2018-ish posthumous movie

Rating: 16/20

Plot: A director shows off his latest movie at his birthday party as he tries to get financing to finish it.

It's 2018, and I'm getting ready to write about a new Orson Welles movie that was released on Netflix. Let that sink in.

In this, Welles asks what all cinephiles have been thinking for years: "Is the camera merely a phallus?" His answer is probably that it isn't, the question more a non sequitur than anything that's actually worth probing. I didn't have a firm grasp on what Welles was trying to do here. Is it autobiographical, an honest look at a himself as an artist and a human being? Is it a parody, some curmudgeonly shade throwing at avant-garde film-making from the 60's and 70's? Is it experimental comedy, a comical nightmare, existential slapstick?

The documentary also released on Netflix helps out somewhat although thankfully allows a lot of the mystery to remain mysterious. But I'll write about that separately.

What is clear from a first watch of The Other Side of the Wind is that Welles still had a lot of juice left in his bulbous tank. This is freeform faux-documentary making, spliced and diced and glued together in a giant slop that might be frustrating to people looking for a narrative or even a character study but will be rewarding for those able to allow themselves to be absorbed into its rhythms. A choppy and fragmented mosaic, this just begs to be watched multiple times to see if there are pieces that are supposed to be connected. It leaves questions, ones that I'm sure Welles wouldn't even be able to answer. But even if you don't understand why there are little people or why the mannequins are being shot up (is that a spoiler?) or what it means when the lights go out, there's a jazzy buoyancy to this whole thing that keeps this thrilling even when it starts to feel a little redundant.

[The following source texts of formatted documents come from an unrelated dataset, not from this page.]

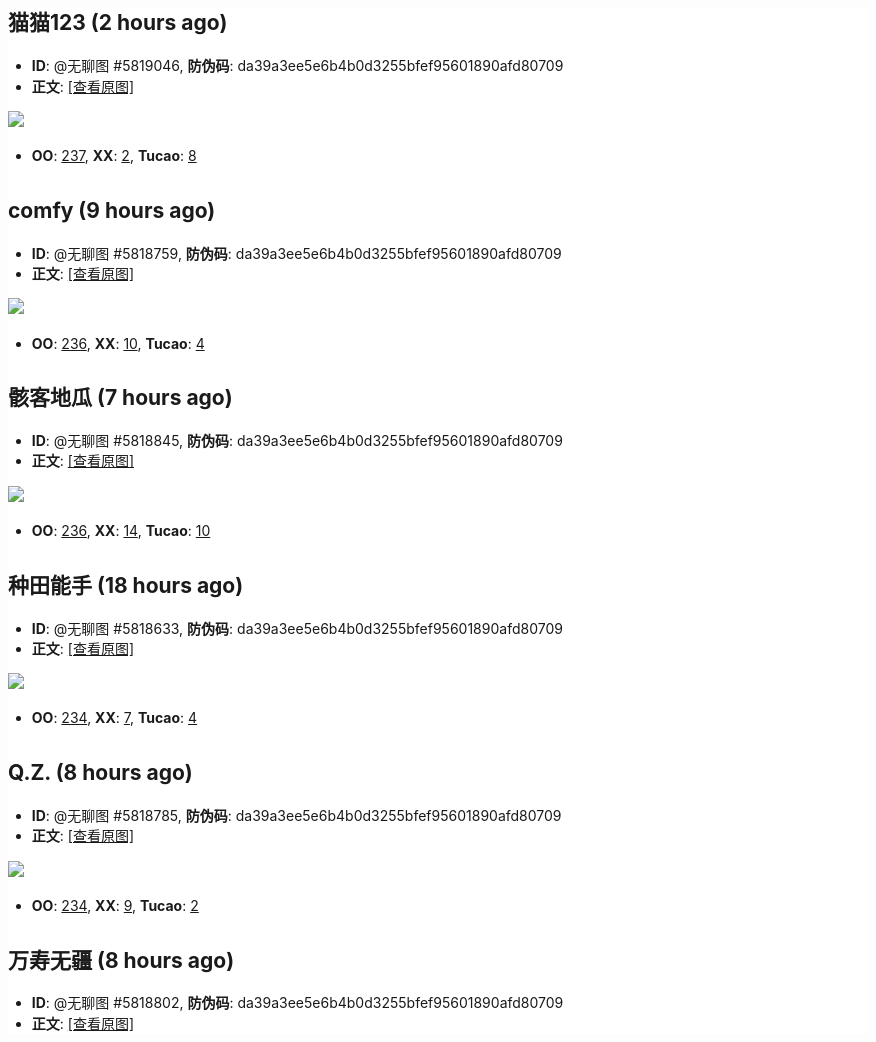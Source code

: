 ## 猫猫123 (2 hours ago) 

- **ID**: @无聊图 #5819046, **防伪码**: da39a3ee5e6b4b0d3255bfef95601890afd80709
- **正文**: [[查看原图]](//img.toto.im/large/008BCM62ly1hww1vpd9ftj30j50duaep.jpg)  

![](https://img.toto.im/mw600/008BCM62ly1hww1vpd9ftj30j50duaep.jpg)
- **OO**: [237](https://jandan.net/t/5819046#tucao-like), **XX**: [2](https://jandan.net/t/5819046#tucao-unlike), **Tucao**: [8](https://jandan.net/t/5819046#tucao-list)

## comfy (9 hours ago) 

- **ID**: @无聊图 #5818759, **防伪码**: da39a3ee5e6b4b0d3255bfef95601890afd80709
- **正文**: [[查看原图]](//img.toto.im/large/008sMiL7gy1hwt3zeqrcfj30qo0sx7bm.jpg)  

![](https://img.toto.im/mw600/008sMiL7gy1hwt3zeqrcfj30qo0sx7bm.jpg)
- **OO**: [236](https://jandan.net/t/5818759#tucao-like), **XX**: [10](https://jandan.net/t/5818759#tucao-unlike), **Tucao**: [4](https://jandan.net/t/5818759#tucao-list)

## 骸客地瓜 (7 hours ago) 

- **ID**: @无聊图 #5818845, **防伪码**: da39a3ee5e6b4b0d3255bfef95601890afd80709
- **正文**: [[查看原图]](//img.toto.im/large/008BCM62ly1hwvu920aizg30b4090kjp.gif)  

![](https://img.toto.im/large/008BCM62ly1hwvu920aizg30b4090kjp.gif)
- **OO**: [236](https://jandan.net/t/5818845#tucao-like), **XX**: [14](https://jandan.net/t/5818845#tucao-unlike), **Tucao**: [10](https://jandan.net/t/5818845#tucao-list)

## 种田能手 (18 hours ago) 

- **ID**: @无聊图 #5818633, **防伪码**: da39a3ee5e6b4b0d3255bfef95601890afd80709
- **正文**: [[查看原图]](//img.toto.im/large/008BCM62ly1hwvauukvg3j30wr0z6q4t.jpg)  

![](https://img.toto.im/mw600/008BCM62ly1hwvauukvg3j30wr0z6q4t.jpg)
- **OO**: [234](https://jandan.net/t/5818633#tucao-like), **XX**: [7](https://jandan.net/t/5818633#tucao-unlike), **Tucao**: [4](https://jandan.net/t/5818633#tucao-list)

## Q.Z. (8 hours ago) 

- **ID**: @无聊图 #5818785, **防伪码**: da39a3ee5e6b4b0d3255bfef95601890afd80709
- **正文**: [[查看原图]](//img.toto.im/large/006ZKp3lgy1hwvanh2k5yj30vs0no41n.jpg)  

![](https://img.toto.im/mw600/006ZKp3lgy1hwvanh2k5yj30vs0no41n.jpg)
- **OO**: [234](https://jandan.net/t/5818785#tucao-like), **XX**: [9](https://jandan.net/t/5818785#tucao-unlike), **Tucao**: [2](https://jandan.net/t/5818785#tucao-list)

## 万寿无疆 (8 hours ago) 

- **ID**: @无聊图 #5818802, **防伪码**: da39a3ee5e6b4b0d3255bfef95601890afd80709
- **正文**: [[查看原图]](//img.toto.im/large/008BCM62ly1hwvsh8rjdxj30tq12845x.jpg)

I'm not sure if Welles is using different cameras because he was forced to as he filmed this thing over several years or if it was all part of the plan, but it gave the birthday party scenes a unique look. The real visual splendor is in the film-within-the-film which was titled The Other Side of the Wind. I was blown away by some of the images in that, and that's not just because Oja Kodar was naked almost the entire time. Welles may have been poking fun at European filmmakers with the film-within-a-film, but he really showed off a great eye for pretentious and likely meaningless imagery.

The scene that really blew me--and apparently a lot of other people--completely away is a sex scene in the film-within-a-film. Rhythmic sounds of railroad tones, windshield wipers, chimes, passing cars, and jewelry blend with all these fantastic colors and lovely fake-movie rain to make you believe you're seeing things you're supposed to be hearing and hearing things you're supposed to be seeing. It's one of the most gorgeous things I've seen in a movie in a long, long time.

I could talk about the performances (John Huston is especially good, bringing this gravitas to a Hemingway-esque figure), but they don't matter as much as the editing. The documentary has Welles talking about divine accidents and how he wanted to approach this film as a director "fishing" for those accidents. I can't imagine what work went into this (I believe by Bogdanovich) to piece loads of footage into something semi-coherent, but this works. Huston gets progressively drunker, the friction between characters gets more frictiony, and the nightmare deepens as this birthday party continues. By the end, we wrap back around to meet the beginning again, a snake eating its own ass, and we're left to try to put all the pieces together.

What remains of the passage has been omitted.